Our members are user-led grassroots mental health groups and individuals with lived experience of mental ill-health, distress, or trauma. People can also join the network as a supporter. You can find out more about the types of membership we offer and sign up here.
Individual members
Our individual members are people with direct, first hand experience of mental ill-health, distress, or trauma. They may be people who use or have used mental health services, often referred to as “service users” (this is where “user” in our name, the National Survivor User Network, came from), or they may be people who are not engaged with services either through choice or exclusion. They may identify as survivors of trauma, including traumatic experiences within the mental health system (this is where “survivor” in our name came from – read more about the language we use here). They may be activists or community organisers, researchers, lived experience workers and “experts by experience”, or people otherwise involved in or with an interest in the lived experience landscape in mental health.
Group members
Our group members are “user-led”, which refers to groups led by and for people with mutual lived experience of a particular issue or issues. They are by and for their communities, and these communities may be based on shared experiences, identities, or geographies.

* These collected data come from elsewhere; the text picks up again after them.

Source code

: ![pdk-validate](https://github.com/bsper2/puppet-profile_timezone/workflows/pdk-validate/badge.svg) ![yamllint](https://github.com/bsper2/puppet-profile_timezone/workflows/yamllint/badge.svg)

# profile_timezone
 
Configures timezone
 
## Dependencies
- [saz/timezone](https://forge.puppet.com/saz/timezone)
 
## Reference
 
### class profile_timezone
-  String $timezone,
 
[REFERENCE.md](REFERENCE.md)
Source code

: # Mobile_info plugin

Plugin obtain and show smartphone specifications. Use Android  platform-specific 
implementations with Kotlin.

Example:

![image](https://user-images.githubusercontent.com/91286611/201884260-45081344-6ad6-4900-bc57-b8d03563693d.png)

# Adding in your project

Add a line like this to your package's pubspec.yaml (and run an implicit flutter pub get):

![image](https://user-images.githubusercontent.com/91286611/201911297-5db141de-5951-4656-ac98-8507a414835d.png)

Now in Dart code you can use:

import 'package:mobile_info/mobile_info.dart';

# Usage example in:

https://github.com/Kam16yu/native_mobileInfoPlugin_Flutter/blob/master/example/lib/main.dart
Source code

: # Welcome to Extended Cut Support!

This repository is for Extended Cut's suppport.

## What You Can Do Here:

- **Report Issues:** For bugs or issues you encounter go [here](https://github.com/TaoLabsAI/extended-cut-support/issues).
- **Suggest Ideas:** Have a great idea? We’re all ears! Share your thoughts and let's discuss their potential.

Traditionally, the phrase “user-led groups” may bring to mind the idea of peer support groups or service involvement groups. In reality, the user-led “sector” is broad and diverse. Our member groups may not call themselves “mental health groups” but often work at the grassroots and community level to offer support – emotional, cultural, material, practical, financial, and much more – that seeks to meet community-specific needs and alter or alleviate social conditions that drive distress. Our member groups often do not see their experiences of distress and trauma as separate to other and multiple forms of marginalisation and oppression.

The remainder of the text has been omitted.